Isolate every line in the records below with "documentclass" in it.

(Data to use)

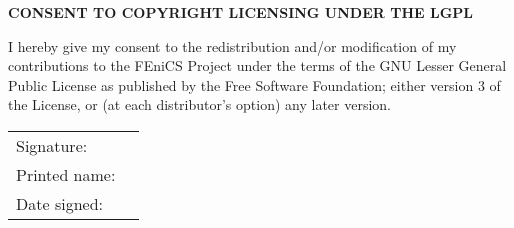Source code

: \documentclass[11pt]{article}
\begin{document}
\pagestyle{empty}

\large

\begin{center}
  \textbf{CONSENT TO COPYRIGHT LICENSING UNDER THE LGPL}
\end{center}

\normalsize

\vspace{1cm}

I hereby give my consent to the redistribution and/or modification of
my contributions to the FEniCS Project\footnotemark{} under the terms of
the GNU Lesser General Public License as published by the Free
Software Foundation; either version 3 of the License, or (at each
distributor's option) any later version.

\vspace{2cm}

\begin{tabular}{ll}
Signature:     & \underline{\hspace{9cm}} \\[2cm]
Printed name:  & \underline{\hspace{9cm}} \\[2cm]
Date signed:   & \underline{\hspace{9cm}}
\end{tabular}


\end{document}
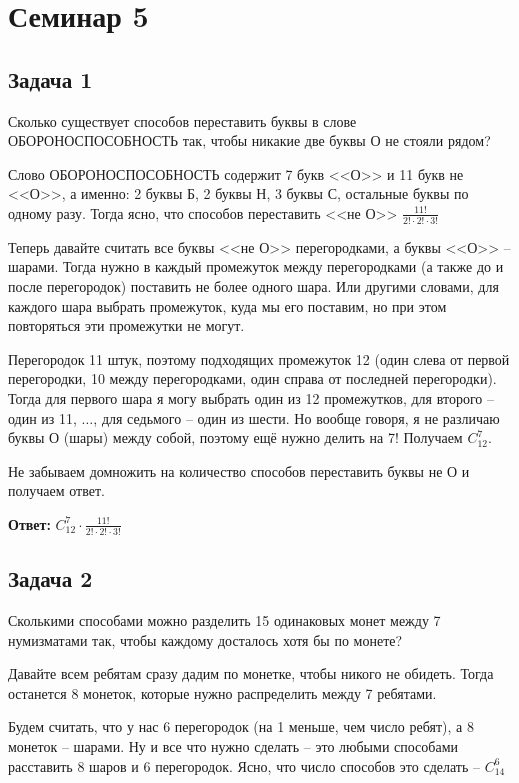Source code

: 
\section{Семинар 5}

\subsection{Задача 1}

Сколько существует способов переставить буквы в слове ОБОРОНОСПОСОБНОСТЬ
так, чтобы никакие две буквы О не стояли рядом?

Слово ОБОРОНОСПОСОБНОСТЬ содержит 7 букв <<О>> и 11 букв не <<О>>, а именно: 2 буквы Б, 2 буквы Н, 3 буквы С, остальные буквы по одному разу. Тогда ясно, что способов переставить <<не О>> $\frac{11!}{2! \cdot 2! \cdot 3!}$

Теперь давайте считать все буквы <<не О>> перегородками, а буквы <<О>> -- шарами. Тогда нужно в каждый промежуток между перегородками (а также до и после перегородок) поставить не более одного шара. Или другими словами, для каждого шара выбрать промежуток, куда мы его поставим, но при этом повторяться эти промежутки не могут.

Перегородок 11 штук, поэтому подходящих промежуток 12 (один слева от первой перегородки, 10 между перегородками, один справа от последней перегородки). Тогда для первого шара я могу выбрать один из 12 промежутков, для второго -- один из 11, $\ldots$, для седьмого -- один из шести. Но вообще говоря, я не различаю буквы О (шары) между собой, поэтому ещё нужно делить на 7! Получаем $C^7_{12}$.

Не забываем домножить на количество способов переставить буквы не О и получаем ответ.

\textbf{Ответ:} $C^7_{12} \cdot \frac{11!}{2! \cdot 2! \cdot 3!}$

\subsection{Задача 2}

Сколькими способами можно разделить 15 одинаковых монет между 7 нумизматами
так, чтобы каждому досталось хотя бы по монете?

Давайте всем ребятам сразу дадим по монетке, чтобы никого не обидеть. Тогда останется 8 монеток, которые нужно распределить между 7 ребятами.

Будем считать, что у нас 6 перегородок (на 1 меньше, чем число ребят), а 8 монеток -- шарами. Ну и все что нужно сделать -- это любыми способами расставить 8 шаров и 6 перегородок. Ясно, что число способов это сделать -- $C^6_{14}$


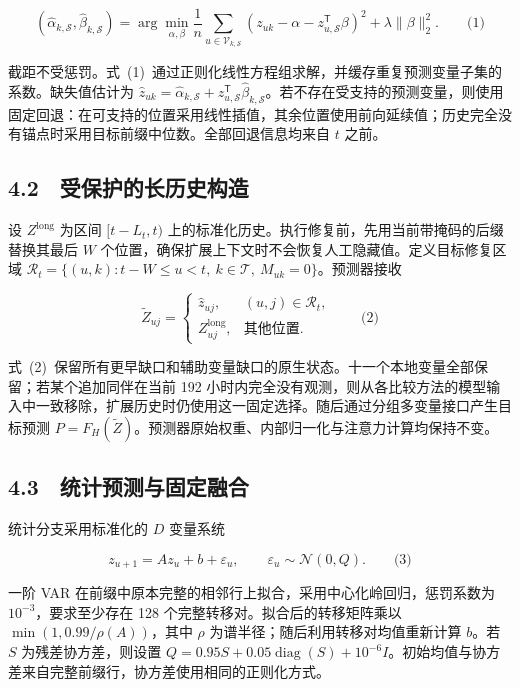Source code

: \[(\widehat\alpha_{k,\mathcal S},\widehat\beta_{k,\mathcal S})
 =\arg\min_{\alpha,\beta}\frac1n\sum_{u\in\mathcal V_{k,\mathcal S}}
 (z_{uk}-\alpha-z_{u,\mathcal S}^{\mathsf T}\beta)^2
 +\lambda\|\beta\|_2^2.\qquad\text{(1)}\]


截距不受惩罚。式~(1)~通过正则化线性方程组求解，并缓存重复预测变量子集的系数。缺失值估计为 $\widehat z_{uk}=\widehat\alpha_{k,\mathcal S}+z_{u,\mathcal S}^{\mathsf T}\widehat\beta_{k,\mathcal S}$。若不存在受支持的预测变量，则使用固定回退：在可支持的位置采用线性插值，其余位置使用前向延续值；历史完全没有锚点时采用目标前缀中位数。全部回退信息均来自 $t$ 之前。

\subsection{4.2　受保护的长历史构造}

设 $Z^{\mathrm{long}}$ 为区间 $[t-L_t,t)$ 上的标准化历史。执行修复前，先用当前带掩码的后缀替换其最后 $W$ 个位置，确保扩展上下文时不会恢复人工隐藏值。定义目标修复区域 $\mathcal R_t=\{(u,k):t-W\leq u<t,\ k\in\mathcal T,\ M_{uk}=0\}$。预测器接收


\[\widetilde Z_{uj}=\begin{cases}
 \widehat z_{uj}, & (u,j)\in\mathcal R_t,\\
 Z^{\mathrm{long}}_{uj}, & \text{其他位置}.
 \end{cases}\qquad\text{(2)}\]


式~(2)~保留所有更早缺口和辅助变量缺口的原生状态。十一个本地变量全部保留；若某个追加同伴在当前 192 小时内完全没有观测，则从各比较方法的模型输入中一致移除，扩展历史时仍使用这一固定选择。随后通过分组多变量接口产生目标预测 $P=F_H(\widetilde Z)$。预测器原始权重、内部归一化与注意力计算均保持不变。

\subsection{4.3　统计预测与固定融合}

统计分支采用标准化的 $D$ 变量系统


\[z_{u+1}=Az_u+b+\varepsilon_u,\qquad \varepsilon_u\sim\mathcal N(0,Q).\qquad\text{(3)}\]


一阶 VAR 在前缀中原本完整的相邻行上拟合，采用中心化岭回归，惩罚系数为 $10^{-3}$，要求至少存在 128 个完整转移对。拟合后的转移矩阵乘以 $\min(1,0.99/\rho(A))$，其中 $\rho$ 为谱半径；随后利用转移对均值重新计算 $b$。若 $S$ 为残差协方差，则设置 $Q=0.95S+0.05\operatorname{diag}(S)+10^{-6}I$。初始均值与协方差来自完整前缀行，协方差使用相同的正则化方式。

(End Data to use)
(Data to use)

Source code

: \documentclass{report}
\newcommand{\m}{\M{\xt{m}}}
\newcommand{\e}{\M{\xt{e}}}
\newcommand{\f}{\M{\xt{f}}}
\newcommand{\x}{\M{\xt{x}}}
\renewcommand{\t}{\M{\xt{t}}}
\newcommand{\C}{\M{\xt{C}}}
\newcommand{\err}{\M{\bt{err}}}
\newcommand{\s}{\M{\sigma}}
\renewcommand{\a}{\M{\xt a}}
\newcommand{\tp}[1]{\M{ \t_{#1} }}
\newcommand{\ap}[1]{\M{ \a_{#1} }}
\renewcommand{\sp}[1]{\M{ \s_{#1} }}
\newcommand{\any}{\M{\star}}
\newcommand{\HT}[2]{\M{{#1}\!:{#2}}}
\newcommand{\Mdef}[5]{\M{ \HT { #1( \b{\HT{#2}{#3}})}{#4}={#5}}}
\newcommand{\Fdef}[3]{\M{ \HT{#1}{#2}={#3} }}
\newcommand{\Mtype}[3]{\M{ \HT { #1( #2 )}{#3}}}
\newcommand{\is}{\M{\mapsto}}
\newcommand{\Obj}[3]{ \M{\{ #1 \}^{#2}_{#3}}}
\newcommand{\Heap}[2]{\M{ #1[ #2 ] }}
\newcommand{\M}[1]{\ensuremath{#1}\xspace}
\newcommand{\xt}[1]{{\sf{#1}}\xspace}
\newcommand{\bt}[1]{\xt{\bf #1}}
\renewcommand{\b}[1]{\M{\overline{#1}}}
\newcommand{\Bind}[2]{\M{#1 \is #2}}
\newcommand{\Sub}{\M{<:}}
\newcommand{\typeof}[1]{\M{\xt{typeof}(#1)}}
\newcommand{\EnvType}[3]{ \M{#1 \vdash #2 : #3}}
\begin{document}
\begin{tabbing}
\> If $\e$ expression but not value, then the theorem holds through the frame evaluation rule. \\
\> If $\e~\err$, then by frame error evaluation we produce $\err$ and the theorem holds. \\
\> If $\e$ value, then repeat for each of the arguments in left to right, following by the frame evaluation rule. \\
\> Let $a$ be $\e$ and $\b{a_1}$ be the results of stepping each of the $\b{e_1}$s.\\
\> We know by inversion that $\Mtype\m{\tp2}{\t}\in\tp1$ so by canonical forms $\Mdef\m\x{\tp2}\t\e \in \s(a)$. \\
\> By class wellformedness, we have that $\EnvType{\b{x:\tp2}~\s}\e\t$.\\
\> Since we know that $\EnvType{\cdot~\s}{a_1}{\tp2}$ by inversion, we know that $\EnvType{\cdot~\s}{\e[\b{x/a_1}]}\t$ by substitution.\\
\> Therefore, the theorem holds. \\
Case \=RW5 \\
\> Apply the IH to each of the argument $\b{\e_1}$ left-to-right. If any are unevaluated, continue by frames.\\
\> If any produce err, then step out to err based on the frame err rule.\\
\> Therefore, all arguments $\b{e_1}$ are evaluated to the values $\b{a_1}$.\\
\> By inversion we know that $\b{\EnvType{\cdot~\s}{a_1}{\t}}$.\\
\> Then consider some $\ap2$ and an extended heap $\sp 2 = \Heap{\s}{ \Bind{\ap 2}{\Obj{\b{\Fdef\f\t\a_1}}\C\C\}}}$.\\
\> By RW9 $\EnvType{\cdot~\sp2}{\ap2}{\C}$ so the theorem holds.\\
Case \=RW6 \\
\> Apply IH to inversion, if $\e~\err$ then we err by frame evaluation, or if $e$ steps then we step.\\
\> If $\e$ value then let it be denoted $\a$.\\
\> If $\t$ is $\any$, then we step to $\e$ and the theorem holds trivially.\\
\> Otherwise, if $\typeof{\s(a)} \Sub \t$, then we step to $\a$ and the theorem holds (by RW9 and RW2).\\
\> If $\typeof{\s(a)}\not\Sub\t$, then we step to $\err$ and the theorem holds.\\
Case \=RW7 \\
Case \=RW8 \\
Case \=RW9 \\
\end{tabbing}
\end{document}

(End Data to use)

Written answer:
: \documentclass[11pt]{article}
: \documentclass{report}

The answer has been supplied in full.